It is important to adjust for preoperative PROs when analysing postoperative PROs since it is the factor with the strongest ability to predict the postoperative outcomes [30]. Preoperative PRO values, presented in map 1 to 3, show that variations in patients’ HRQoL and pain existed even before the surgery. Patients in some counties had more pain and lower HRQoL before the surgery, indicating that the patients had lived with OA for a longer time period before seeking, or getting, the care they needed. Other counties showed preoperative values of less pain and higher HRQoL than the national average, which might represent patients who got operated early in their OA process.

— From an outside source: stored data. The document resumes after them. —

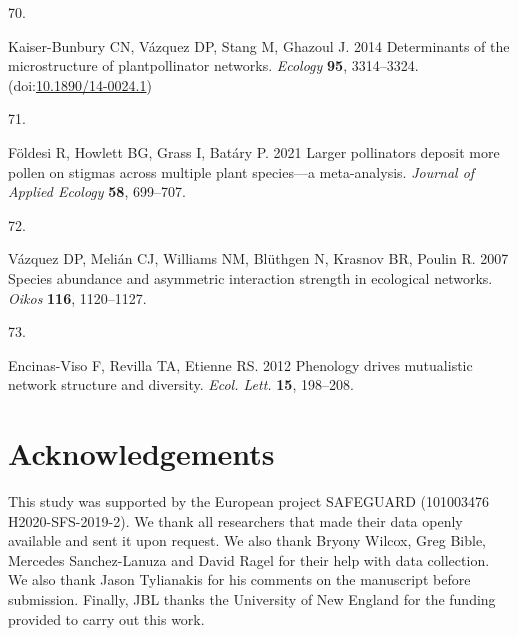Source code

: \documentclass[
  12pt,
  a4paper,
]{article}
\newlength{\cslhangindent}
\newlength{\csllabelwidth}
\newlength{\cslentryspacingunit} %
\newenvironment{CSLReferences}[2] %
 {%
  \setlength{\parindent}{0pt}
  \ifodd #1
  \let\oldpar\par
  \def\par{\hangindent=\cslhangindent\oldpar}
  \fi
  \setlength{\parskip}{#2\cslentryspacingunit}
 }%
 {}
\newcommand{\CSLLeftMargin}[1]{\parbox[t]{\csllabelwidth}{#1}}
\newcommand{\CSLRightInline}[1]{\parbox[t]{\linewidth - \csllabelwidth}{#1}\break}
\begin{document}
\begin{CSLReferences}{0}{0}
\leavevmode{}%
\CSLLeftMargin{70. }
\CSLRightInline{Kaiser-Bunbury CN, Vázquez DP, Stang M, Ghazoul J. 2014 Determinants of the microstructure of plant\textendash pollinator networks. \emph{Ecology} \textbf{95}, 3314--3324. (doi:\href{https://doi.org/10.1890/14-0024.1}{10.1890/14-0024.1})}

\leavevmode{}%
\CSLLeftMargin{71. }
\CSLRightInline{Földesi R, Howlett BG, Grass I, Batáry P. 2021 Larger pollinators deposit more pollen on stigmas across multiple plant species---a meta-analysis. \emph{Journal of Applied Ecology} \textbf{58}, 699--707.}

\leavevmode{}%
\CSLLeftMargin{72. }
\CSLRightInline{Vázquez DP, Melián CJ, Williams NM, Blüthgen N, Krasnov BR, Poulin R. 2007 Species abundance and asymmetric interaction strength in ecological networks. \emph{Oikos} \textbf{116}, 1120--1127.}

\leavevmode{}%
\CSLLeftMargin{73. }
\CSLRightInline{Encinas-Viso F, Revilla TA, Etienne RS. 2012 Phenology drives mutualistic network structure and diversity. \emph{Ecol. Lett.} \textbf{15}, 198--208.}

\end{CSLReferences}

\hypertarget{acknowledgements}{%
\section{Acknowledgements}\label{acknowledgements}}

This study was supported by the European project SAFEGUARD (101003476 H2020-SFS-2019-2). We thank all researchers that made their data openly available and sent it upon request. We also thank Bryony Wilcox, Greg Bible, Mercedes Sanchez-Lanuza and David Ragel for their help with data collection. We also thank Jason Tylianakis for his comments on the manuscript before submission. Finally, JBL thanks the University of New England for the funding provided to carry out this work.

\singlespacing
\end{document}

Studies from other countries have shown geographical variations in rate of THA [5,6,7] and in PROs after joint surgery [31]. Since SHAR has access to national coverage data on PROs after THA, we can analyse geographical variations from a patient’s perspective. To our knowledge, this is the first study of its kind, which makes the results important, not least to policy makers. The Swedish Association of Local Authorities and Regions has concluded that there are several explanations behind geographical differences in health care in Sweden today. It could both be demographic and morbidity differences, together with characteristics on health care structure and doctors’ approach and attitude towards patients [32]. The results indicate that a decentralised orthopaedic health care can lead to differences in the care process between counties that might affect patients’ well-being after surgery. Patients in Norrbotten, a county with long distance to the nearest hospital, had lower HRQoL and more pain before surgery. One possible explanation could be altered care-seeking behaviours; we could assume that patients choose to live with pain for a longer time period depending on distance to closest hospital. Lower physician density and diagnostic activity in northern Sweden is thought to be one of the reasons of higher incidences abdominal aortic aneurysm in the norther regions compared mid and south Sweden [33]. Bolin and collaborators [34] concluded that there are significant variation in the prevalence of epilepsy and the provision of health care for patients with epilepsy across the different regions of Sweden, and that geographical distances to advanced healthcare services do not seem to explain these results. While THA and epilepsy is not directly comparable this could be the case for THA patients as well. Another possible reason could be that hospitals in the north of Sweden wait longer with surgery than in the south of Sweden, which should be further examined. Lower treatment initiation threshold in certain parts of Sweden, due to a combination of different treatment traditions among rheumatologists, and county-specific economic considerations are a possible explanation of geographic area variations in sales of TNF inhibitors in Sweden [35].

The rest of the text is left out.